Many production steps in modern industry require clean, precisely pre-treated materials. For example, the surface condition is important for the embossing structure of printing rollers in the paper industry. One other application is, for example, the degreasing and microstructuring of rotor shafts in electric mobility.

If components are to be bonded to metal surfaces, not only do the oxide layers have to be removed in advance but their surface also has to have exactly the right amount of roughness in order to achieve stable, reproducible, and process-reliable adhesion with the selected adhesive. It is precisely in this area that cleanLASER technology has made “quantum leaps in quality.” The laser can also be used in marking glass and removing coatings, for example to generate transmission points on windshields for GPS transmitters and radio reception.

 

Lasers Clean “Gently” and Quietly

Beyond Borders

Laser Cleaning Laser Cleaning

The coating should be completely or partially removed from other parts. In the past, aggressive chemicals such as acids or alkalis were used for this purpose.

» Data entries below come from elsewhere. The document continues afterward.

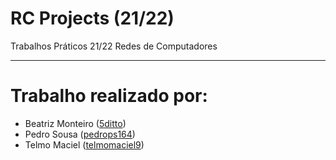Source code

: # RC Projects (21/22)

Trabalhos Práticos 21/22 Redes de Computadores

---

# Trabalho realizado por:
- Beatriz Monteiro ([5ditto](https://github.com/5ditto))
- Pedro Sousa ([pedrops164](https://github.com/pedrops164))
- Telmo Maciel ([telmomaciel9](https://github.com/telmomaciel9))
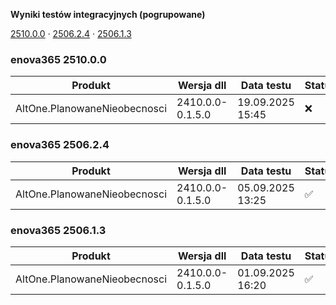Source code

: **Wyniki testów integracyjnych (pogrupowane)**

[2510.0.0](#enova365-251000) · [2506.2.4](#enova365-250624) · [2506.1.3](#enova365-250613)

### enova365 2510.0.0

| Produkt                      | Wersja dll       | Data testu       | Status |
|------------------------------|------------------|------------------|--------|
| AltOne.PlanowaneNieobecnosci | 2410.0.0-0.1.5.0 | 19.09.2025 15:45 | ❌      |

### enova365 2506.2.4

| Produkt                      | Wersja dll       | Data testu       | Status |
|------------------------------|------------------|------------------|--------|
| AltOne.PlanowaneNieobecnosci | 2410.0.0-0.1.5.0 | 05.09.2025 13:25 | ✅      |

### enova365 2506.1.3

| Produkt                      | Wersja dll       | Data testu       | Status |
|------------------------------|------------------|------------------|--------|
| AltOne.PlanowaneNieobecnosci | 2410.0.0-0.1.5.0 | 01.09.2025 16:20 | ✅      |

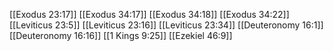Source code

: [[Exodus 23:17]]
[[Exodus 34:17]]
[[Exodus 34:18]]
[[Exodus 34:22]]
[[Leviticus 23:5]]
[[Leviticus 23:16]]
[[Leviticus 23:34]]
[[Deuteronomy 16:1]]
[[Deuteronomy 16:16]]
[[1 Kings 9:25]]
[[Ezekiel 46:9]]

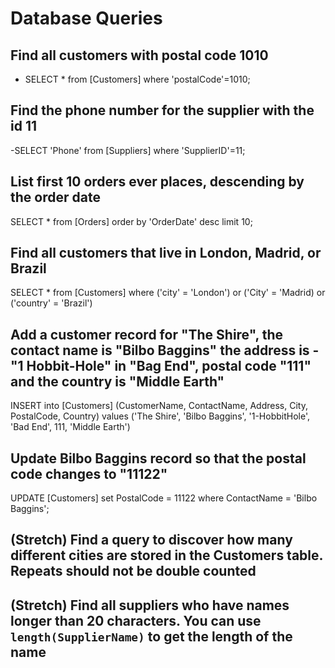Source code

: # Database Queries

## Find all customers with postal code 1010

- SELECT * from [Customers] where 'postalCode'=1010;
## Find the phone number for the supplier with the id 11
-SELECT 'Phone' from [Suppliers] where 'SupplierID'=11;
## List first 10 orders ever places, descending by the order date
SELECT * from [Orders] order by 'OrderDate' desc limit 10;
## Find all customers that live in London, Madrid, or Brazil
SELECT * from [Customers] where ('city' = 'London') or ('City' = 'Madrid) or ('country' = 'Brazil')
## Add a customer record for "The Shire", the contact name is "Bilbo Baggins" the address is -"1 Hobbit-Hole" in "Bag End", postal code "111" and the country is "Middle Earth"
INSERT into [Customers] (CustomerName, ContactName, Address, City, PostalCode, Country) values ('The Shire', 'Bilbo Baggins', '1-HobbitHole', 'Bad End', 111, 'Middle Earth')
## Update Bilbo Baggins record so that the postal code changes to "11122"
UPDATE [Customers] set PostalCode = 11122 where ContactName = 'Bilbo Baggins';
## (Stretch) Find a query to discover how many different cities are stored in the Customers table. Repeats should not be double counted

## (Stretch) Find all suppliers who have names longer than 20 characters. You can use `length(SupplierName)` to get the length of the name
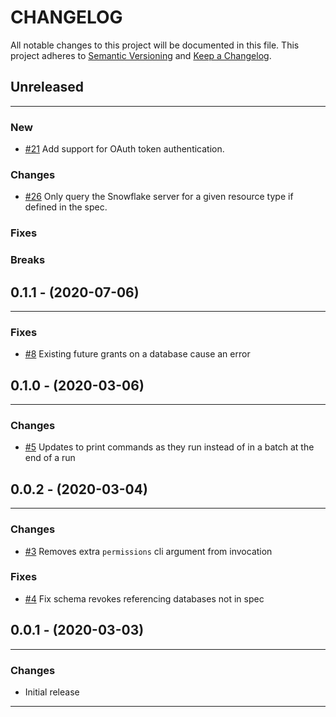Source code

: # CHANGELOG

All notable changes to this project will be documented in this file.
This project adheres to [Semantic Versioning](http://semver.org/) and [Keep a Changelog](http://keepachangelog.com/).



## Unreleased
---

### New
* [#21](https://gitlab.com/gitlab-data/permifrost/-/issues/21) Add support for OAuth token authentication.

### Changes
* [#26](https://gitlab.com/gitlab-data/permifrost/-/issues/26) Only query the Snowflake server for a given resource type if defined in the spec.  

### Fixes

### Breaks


## 0.1.1 - (2020-07-06)
---

### Fixes
- [#8](https://gitlab.com/gitlab-data/permifrost/-/issues/8) Existing future grants on a database cause an error


## 0.1.0 - (2020-03-06)
---

### Changes
- [#5](https://gitlab.com/gitlab-data/permifrost/issues/5) Updates to print commands as they run instead of in a batch at the end of a run


## 0.0.2 - (2020-03-04)
---

### Changes
- [#3](https://gitlab.com/gitlab-data/permifrost/issues/3) Removes extra `permissions` cli argument from invocation

### Fixes
- [#4](https://gitlab.com/gitlab-data/permifrost/issues/4) Fix schema revokes referencing databases not in spec


## 0.0.1 - (2020-03-03)
---

### Changes
- Initial release


---
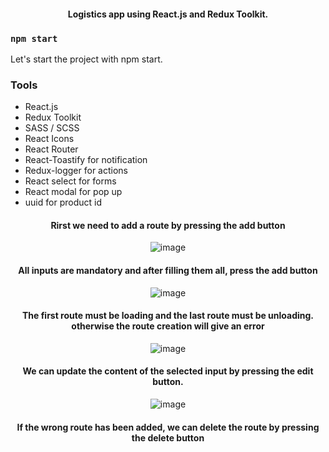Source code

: <div align="center">

#### Logistics app using React.js and Redux Toolkit.

</div>

### `npm start`

Let's start the project with npm start.

### Tools

- React.js
- Redux Toolkit
- SASS / SCSS
- React Icons
- React Router
- React-Toastify for notification
- Redux-logger for actions
- React select for forms
- React modal for pop up
- uuid for product id



<div align="center">
  
 #### Rirst we need to add a route by pressing the add button
 ![image](https://github.com/ffurkan10/Logistics-app/assets/82720725/3b450aa7-3aa9-4910-bf81-7c579a54d377)

#### All inputs are mandatory and after filling them all, press the add button
![image](https://github.com/ffurkan10/Logistics-app/assets/82720725/02f7b92d-4eab-4797-a678-a62e27be0a51)

#### The first route must be loading and the last route must be unloading. otherwise the route creation will give an error
![image](https://github.com/ffurkan10/Logistics-app/assets/82720725/2da930a2-4e0e-47ed-8549-e009db4f7ac6)

#### We can update the content of the selected input by pressing the edit button.
![image](https://github.com/ffurkan10/Logistics-app/assets/82720725/96ab62e6-b88b-40af-869a-d0fec53bd9e4)

#### If the wrong route has been added, we can delete the route by pressing the delete button









  </div>
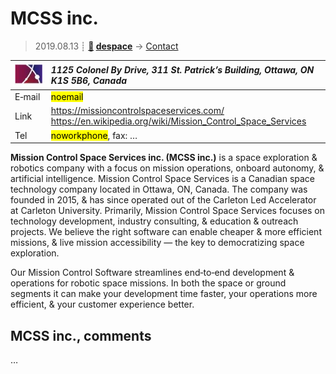 # MCSS inc.
> 2019.08.13 ┊ **[🚀](../index/index.md) [despace](index.md)** → [Contact](contact.md)

|[![](f/contact/m/mcss_inc_logo1_thumb.jpg)](f/contact/m/mcss_inc_logo1.png)|*1125 Colonel By Drive, 311 St. Patrick’s Building, Ottawa, ON K1S 5B6, Canada*|
|:--|:--|
|E‑mail| <mark>noemail</mark> |
|Link| <https://missioncontrolspaceservices.com/><br> <https://en.wikipedia.org/wiki/Mission_Control_Space_Services> |
|Tel| <mark>noworkphone</mark>, fax: … |

**Mission Control Space Services inc. (MCSS inc.)** is a space exploration & robotics company with a focus on mission operations, onboard autonomy, & artificial intelligence. Mission Control Space Services is a Canadian space technology company located in Ottawa, ON, Canada. The company was founded in 2015, & has since operated out of the Carleton Led Accelerator at Carleton University. Primarily, Mission Control Space Services focuses on technology development, industry consulting, & education & outreach projects. We believe the right software can enable cheaper & more efficient missions, & live mission accessibility — the key to democratizing space exploration.

Our Mission Control Software streamlines end‑to‑end development & operations for robotic space missions. In both the space or ground segments it can make your development time faster, your operations more efficient, & your customer experience better.



<p style="page-break-after:always"> </p>

## MCSS inc., comments

…
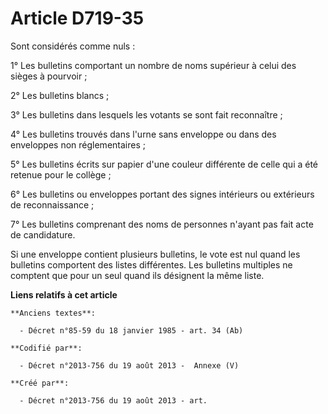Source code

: # Article D719-35

Sont considérés comme nuls :

1° Les bulletins comportant un nombre de noms supérieur à celui des sièges à pourvoir ;

2° Les bulletins blancs ;

3° Les bulletins dans lesquels les votants se sont fait reconnaître ;

4° Les bulletins trouvés dans l'urne sans enveloppe ou dans des enveloppes non réglementaires ;

5° Les bulletins écrits sur papier d'une couleur différente de celle qui a été retenue pour le collège ;

6° Les bulletins ou enveloppes portant des signes intérieurs ou extérieurs de reconnaissance ;

7° Les bulletins comprenant des noms de personnes n'ayant pas fait acte de candidature.

Si une enveloppe contient plusieurs bulletins, le vote est nul quand les bulletins comportent des listes différentes. Les
bulletins multiples ne comptent que pour un seul quand ils désignent la même liste.

**Liens relatifs à cet article**

	**Anciens textes**:

	  - Décret n°85-59 du 18 janvier 1985 - art. 34 (Ab)

	**Codifié par**:

	  - Décret n°2013-756 du 19 août 2013 -  Annexe (V)

	**Créé par**:

	  - Décret n°2013-756 du 19 août 2013 - art.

The handling of these hazardous substances requires elaborate safety precautions, and then there is always the question of disposal. Alternative methods such as particle blasting are associated with noise and dust generation. Furthermore, conventional cleaning methods often attack the base material in addition to the undesirable coating.

For many applications, laser cleaning is therefore an attractive alternative: Precision, automation, and reproducible results guarantee the desired quality. Moreover, there are the environmental aspects to consider: Energy consumption of a few kilowatt hours and the fact that cleaning media are not required make the laser process the most sustainable cleaning technology on the market.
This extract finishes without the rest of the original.